• _ASSIGNMENT_
For every line in the records that has the word "textcolor", make a copy.

• _RECORDS PROVIDED_
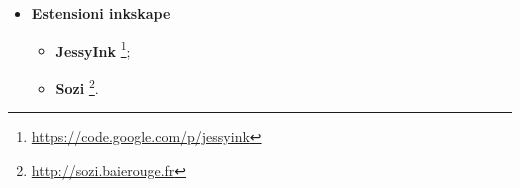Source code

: \begin{itemize}
  	\begin{itemize}
  		\item \textbf{Imprys lite};
  		\item \textbf{FlowBoard}
  		\footnote{\url{https://flowvella.com}};
  		\item \textbf{Haiku Deck}
  		\footnote{\url{https://www.haikudeck.com}}.
  	\end{itemize}
  	  	\item \textbf{Estensioni inkskape}
  	\begin{itemize}
  		\item \textbf{JessyInk}
  		\footnote{\url{https://code.google.com/p/jessyink}};
  		\item \textbf{Sozi}
  		\footnote{\url{http://sozi.baierouge.fr}}.
  	\end{itemize}
\end{itemize}

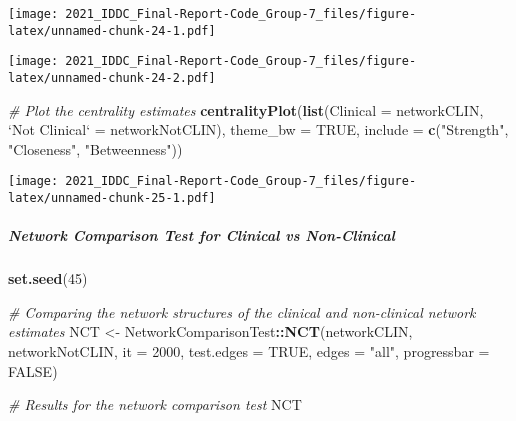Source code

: \documentclass[
]{article}
\newenvironment{Shaded}{\begin{snugshade}}{\end{snugshade}}
\newcommand{\CommentTok}[1]{\textcolor[rgb]{0.56,0.35,0.01}{\textit{#1}}}
\newcommand{\DataTypeTok}[1]{\textcolor[rgb]{0.13,0.29,0.53}{#1}}
\newcommand{\DecValTok}[1]{\textcolor[rgb]{0.00,0.00,0.81}{#1}}
\newcommand{\KeywordTok}[1]{\textcolor[rgb]{0.13,0.29,0.53}{\textbf{#1}}}
\newcommand{\NormalTok}[1]{#1}
\newcommand{\OperatorTok}[1]{\textcolor[rgb]{0.81,0.36,0.00}{\textbf{#1}}}
\newcommand{\OtherTok}[1]{\textcolor[rgb]{0.56,0.35,0.01}{#1}}
\newcommand{\StringTok}[1]{\textcolor[rgb]{0.31,0.60,0.02}{#1}}
\begin{document}
\texttt{[image: 2021\_IDDC\_Final-Report-Code\_Group-7\_files/figure-latex/unnamed-chunk-24-1.pdf]}

\begin{Shaded}
\end{Shaded}

\texttt{[image: 2021\_IDDC\_Final-Report-Code\_Group-7\_files/figure-latex/unnamed-chunk-24-2.pdf]}

\begin{Shaded}
\begin{Highlighting}[]
\CommentTok{# Plot the centrality estimates}
\KeywordTok{centralityPlot}\NormalTok{(}\KeywordTok{list}\NormalTok{(}\DataTypeTok{Clinical =}\NormalTok{ networkCLIN,}
                    \StringTok{`}\DataTypeTok{Not Clinical}\StringTok{`}\NormalTok{ =}\StringTok{ }\NormalTok{networkNotCLIN),}
               \DataTypeTok{theme_bw =} \OtherTok{TRUE}\NormalTok{,}
               \DataTypeTok{include =} \KeywordTok{c}\NormalTok{(}\StringTok{"Strength"}\NormalTok{,}
                           \StringTok{"Closeness"}\NormalTok{,}
                           \StringTok{"Betweenness"}\NormalTok{))}
\end{Highlighting}
\end{Shaded}

\texttt{[image: 2021\_IDDC\_Final-Report-Code\_Group-7\_files/figure-latex/unnamed-chunk-25-1.pdf]}

\hypertarget{network-comparison-test-for-clinical-vs-non-clinical}{%
\subparagraph{Network Comparison Test for Clinical vs
Non-Clinical}\label{network-comparison-test-for-clinical-vs-non-clinical}}

\begin{Shaded}
\begin{Highlighting}[]
\KeywordTok{set.seed}\NormalTok{(}\DecValTok{45}\NormalTok{)}

\CommentTok{# Comparing the network structures of the clinical and non-clinical network estimates}
\NormalTok{NCT <-}\StringTok{ }
\NormalTok{NetworkComparisonTest}\OperatorTok{::}\KeywordTok{NCT}\NormalTok{(networkCLIN, networkNotCLIN,}
                           \DataTypeTok{it =} \DecValTok{2000}\NormalTok{,}
                           \DataTypeTok{test.edges =} \OtherTok{TRUE}\NormalTok{,}
                           \DataTypeTok{edges =} \StringTok{"all"}\NormalTok{,}
                           \DataTypeTok{progressbar =} \OtherTok{FALSE}\NormalTok{)}

\CommentTok{# Results for the network comparison test}
\NormalTok{NCT}
\end{Highlighting}
\end{Shaded}
\end{document}
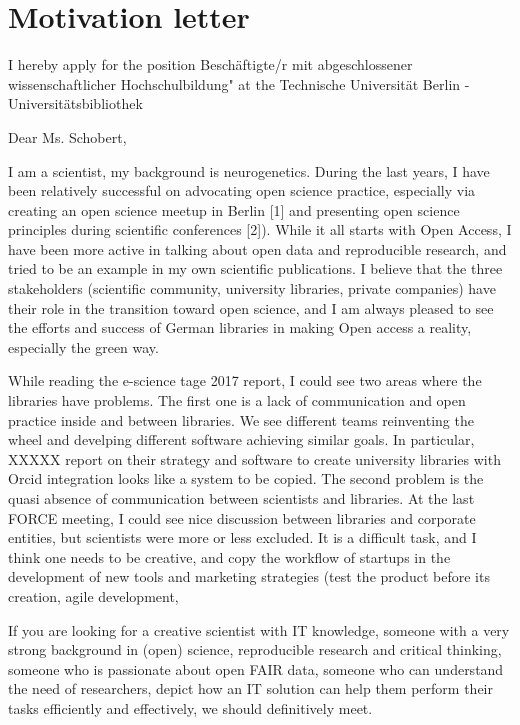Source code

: \section* {Motivation letter}

I hereby apply for the position Besch\"{a}ftigte/r mit abgeschlossener wissenschaftlicher Hochschulbildung" at the Technische Universit\"{a}t Berlin - Universit\"{a}tsbibliothek
\vspace {0.5cm} 

Dear Ms. Schobert,

I am a scientist, my background is neurogenetics. During the last years, I have been relatively successful on advocating open science practice, especially via creating an open science meetup in Berlin [1] and presenting open science principles during scientific conferences [2]). While it all starts with Open Access, I have been more active in talking about open data and reproducible research, and tried to be an example in my own scientific publications. I believe that the three stakeholders (scientific community, university libraries, private companies) have their role in the transition toward open science, and I am always pleased to see the efforts and success of German libraries in making Open access a reality, especially the green way.

While reading the e-science tage 2017 report, I could see two areas where the libraries have problems. The first one is a lack of communication and open practice inside and between libraries. We see different teams reinventing the wheel and develping different software achieving similar goals. In particular, XXXXX report on their strategy and software to create university libraries with Orcid integration looks like a system to be copied. The second problem is the quasi absence of communication between scientists and libraries. At the last FORCE meeting, I could see nice discussion between libraries and corporate entities, but scientists were more or less excluded. It is a difficult task, and I think one needs to be creative, and copy the workflow of startups in the development of new tools and marketing strategies (test the product before its creation, agile development, 

If you are looking for a creative scientist with IT knowledge, someone with a very strong background in (open) science, reproducible research and critical thinking, someone who is passionate about open FAIR data, someone who can understand the need of researchers, depict how an IT solution can help them perform their tasks efficiently and effectively, we should definitively meet.


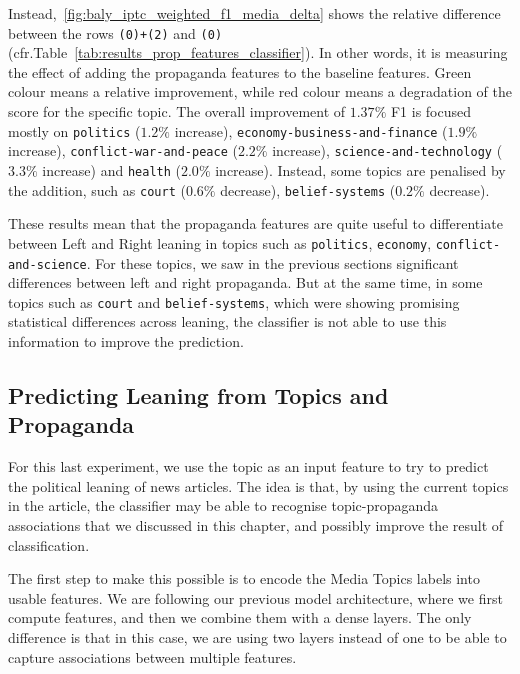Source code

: Instead,~\ref{fig:baly_iptc_weighted_f1_media_delta} shows the relative difference between the rows \texttt{(0)+(2)} and \texttt{(0)} (cfr.Table~\ref{tab:results_prop_features_classifier}).
In other words, it is measuring the effect of adding the propaganda features to the baseline features. Green colour means a relative improvement, while red colour means a degradation of the score for the specific topic.
The overall improvement of $1.37\%$ F1 is focused mostly on \texttt{politics} ($1.2\%$ increase), \texttt{economy-business-and-finance} ($1.9\%$ increase), \texttt{conflict-war-and-peace} ($2.2\%$ increase), \texttt{science-and-technology} ($3.3\%$ increase) and \texttt{health} ($2.0\%$ increase). Instead, some topics are penalised by the addition, such as \texttt{court} ($0.6\%$ decrease), \texttt{belief-systems} ($0.2\%$ decrease).

These results mean that the propaganda features are quite useful to differentiate between Left and Right leaning in topics such as \texttt{politics}, \texttt{economy}, \texttt{conflict-and-science}. For these topics, we saw in the previous sections significant differences between left and right propaganda.
But at the same time, in some topics such as \texttt{court} and \texttt{belief-systems}, which were showing promising statistical differences across leaning, the classifier is not able to use this information to improve the prediction.

\subsection{\statusgreen Predicting Leaning from Topics and Propaganda}
\label{sec:topic_classifier_propaganda_feature}

For this last experiment, we use the topic as an input feature to try to predict the political leaning of news articles.
%
The idea is that, by using the current topics in the article, the classifier may be able to recognise topic-propaganda associations that we discussed in this chapter, and possibly improve the result of classification.

The first step to make this possible is to encode the Media Topics labels into usable features. We are following our previous model architecture, where we first compute features, and then we combine them with a dense layers. The only difference is that in this case, we are using two layers instead of one to be able to capture associations between multiple features.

• _SOLUTION FOR THIS EXERCISE_
\newcommand{\CommentTok}[1]{\textcolor[rgb]{0.56,0.35,0.01}{\textit{#1}}}
\newcommand{\DataTypeTok}[1]{\textcolor[rgb]{0.13,0.29,0.53}{#1}}
\newcommand{\DecValTok}[1]{\textcolor[rgb]{0.00,0.00,0.81}{#1}}
\newcommand{\KeywordTok}[1]{\textcolor[rgb]{0.13,0.29,0.53}{\textbf{#1}}}
\newcommand{\OperatorTok}[1]{\textcolor[rgb]{0.81,0.36,0.00}{\textbf{#1}}}
\newcommand{\OtherTok}[1]{\textcolor[rgb]{0.56,0.35,0.01}{#1}}
\newcommand{\StringTok}[1]{\textcolor[rgb]{0.31,0.60,0.02}{#1}}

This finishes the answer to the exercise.